____ Provided data
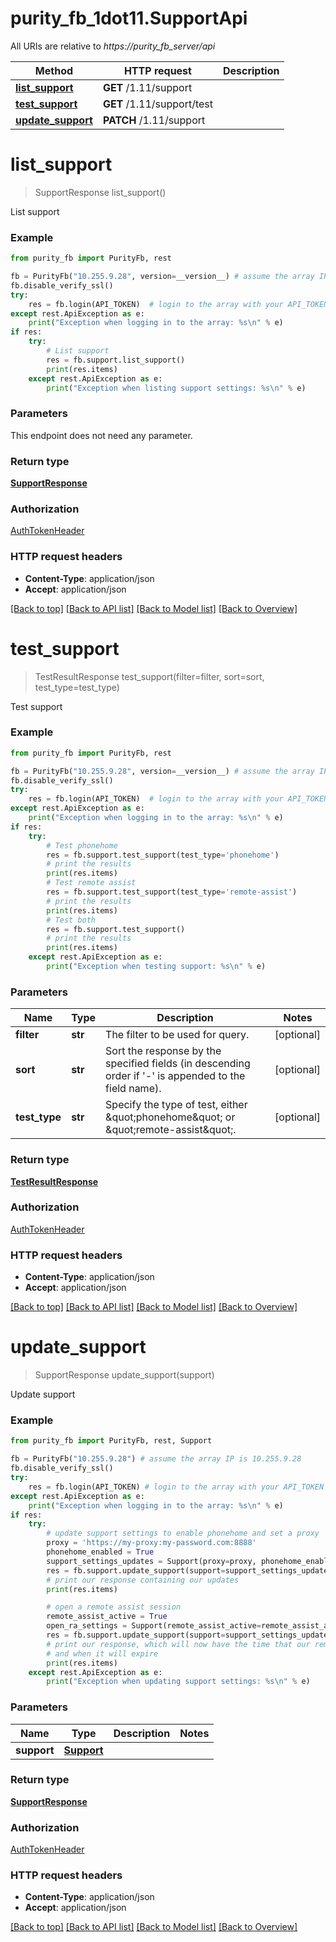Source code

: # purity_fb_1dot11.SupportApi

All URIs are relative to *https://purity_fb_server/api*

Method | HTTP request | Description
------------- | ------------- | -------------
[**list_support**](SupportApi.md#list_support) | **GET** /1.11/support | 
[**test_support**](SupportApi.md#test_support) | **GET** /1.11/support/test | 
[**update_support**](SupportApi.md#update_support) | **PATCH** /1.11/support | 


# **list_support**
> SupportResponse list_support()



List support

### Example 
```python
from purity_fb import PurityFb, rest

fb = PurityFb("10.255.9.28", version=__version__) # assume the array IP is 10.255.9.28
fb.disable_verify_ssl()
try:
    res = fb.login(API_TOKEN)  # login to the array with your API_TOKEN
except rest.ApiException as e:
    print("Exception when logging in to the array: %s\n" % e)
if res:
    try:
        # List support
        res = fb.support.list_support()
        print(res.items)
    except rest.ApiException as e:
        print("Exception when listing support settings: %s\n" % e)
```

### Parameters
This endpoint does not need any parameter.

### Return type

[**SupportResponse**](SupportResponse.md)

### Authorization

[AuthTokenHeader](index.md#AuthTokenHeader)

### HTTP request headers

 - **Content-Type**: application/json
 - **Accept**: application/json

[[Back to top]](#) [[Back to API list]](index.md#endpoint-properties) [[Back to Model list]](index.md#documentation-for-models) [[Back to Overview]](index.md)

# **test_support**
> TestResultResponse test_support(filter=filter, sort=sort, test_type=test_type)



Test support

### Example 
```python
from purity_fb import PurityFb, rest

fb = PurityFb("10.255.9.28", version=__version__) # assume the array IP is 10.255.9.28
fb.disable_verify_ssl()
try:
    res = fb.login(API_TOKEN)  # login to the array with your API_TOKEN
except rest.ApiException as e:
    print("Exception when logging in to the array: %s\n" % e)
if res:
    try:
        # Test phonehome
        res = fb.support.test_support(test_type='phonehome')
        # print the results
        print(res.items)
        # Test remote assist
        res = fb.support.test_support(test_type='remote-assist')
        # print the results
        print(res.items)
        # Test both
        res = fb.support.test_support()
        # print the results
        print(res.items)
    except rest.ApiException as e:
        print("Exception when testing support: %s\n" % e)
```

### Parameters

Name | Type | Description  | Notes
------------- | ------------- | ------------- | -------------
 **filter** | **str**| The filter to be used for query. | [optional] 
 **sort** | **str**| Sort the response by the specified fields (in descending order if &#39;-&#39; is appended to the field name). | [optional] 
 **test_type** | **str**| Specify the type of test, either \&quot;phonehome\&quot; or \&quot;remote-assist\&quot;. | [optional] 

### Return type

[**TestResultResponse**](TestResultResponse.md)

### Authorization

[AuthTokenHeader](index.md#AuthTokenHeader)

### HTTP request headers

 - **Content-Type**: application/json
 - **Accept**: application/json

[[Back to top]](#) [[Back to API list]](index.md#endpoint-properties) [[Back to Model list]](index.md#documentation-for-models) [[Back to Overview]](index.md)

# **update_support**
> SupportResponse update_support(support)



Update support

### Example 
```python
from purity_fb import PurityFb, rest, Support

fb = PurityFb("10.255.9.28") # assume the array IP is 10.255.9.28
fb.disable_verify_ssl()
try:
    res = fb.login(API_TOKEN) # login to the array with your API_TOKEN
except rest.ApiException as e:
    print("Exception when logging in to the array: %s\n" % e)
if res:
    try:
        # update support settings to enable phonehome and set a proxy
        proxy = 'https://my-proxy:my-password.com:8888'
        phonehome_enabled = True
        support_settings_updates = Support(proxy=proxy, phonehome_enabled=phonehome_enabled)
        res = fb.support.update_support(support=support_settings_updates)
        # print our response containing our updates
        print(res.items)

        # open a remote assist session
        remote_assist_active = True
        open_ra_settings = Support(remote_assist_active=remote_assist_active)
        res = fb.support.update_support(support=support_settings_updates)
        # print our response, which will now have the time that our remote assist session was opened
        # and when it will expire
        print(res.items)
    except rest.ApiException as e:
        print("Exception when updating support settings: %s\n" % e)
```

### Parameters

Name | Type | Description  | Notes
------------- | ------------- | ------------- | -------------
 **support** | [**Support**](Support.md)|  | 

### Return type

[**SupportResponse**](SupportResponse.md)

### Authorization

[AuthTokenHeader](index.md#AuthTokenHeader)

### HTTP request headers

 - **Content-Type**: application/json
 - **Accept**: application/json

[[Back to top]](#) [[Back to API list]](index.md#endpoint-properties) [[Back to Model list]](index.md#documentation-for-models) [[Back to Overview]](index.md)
________
◆ The task ◆
Look through the records for the word "proxy". Every line that has it should be copied.

◆ The answer ◆
        # update support settings to enable phonehome and set a proxy
        proxy = 'https://my-proxy:my-password.com:8888'
        support_settings_updates = Support(proxy=proxy, phonehome_enabled=phonehome_enabled)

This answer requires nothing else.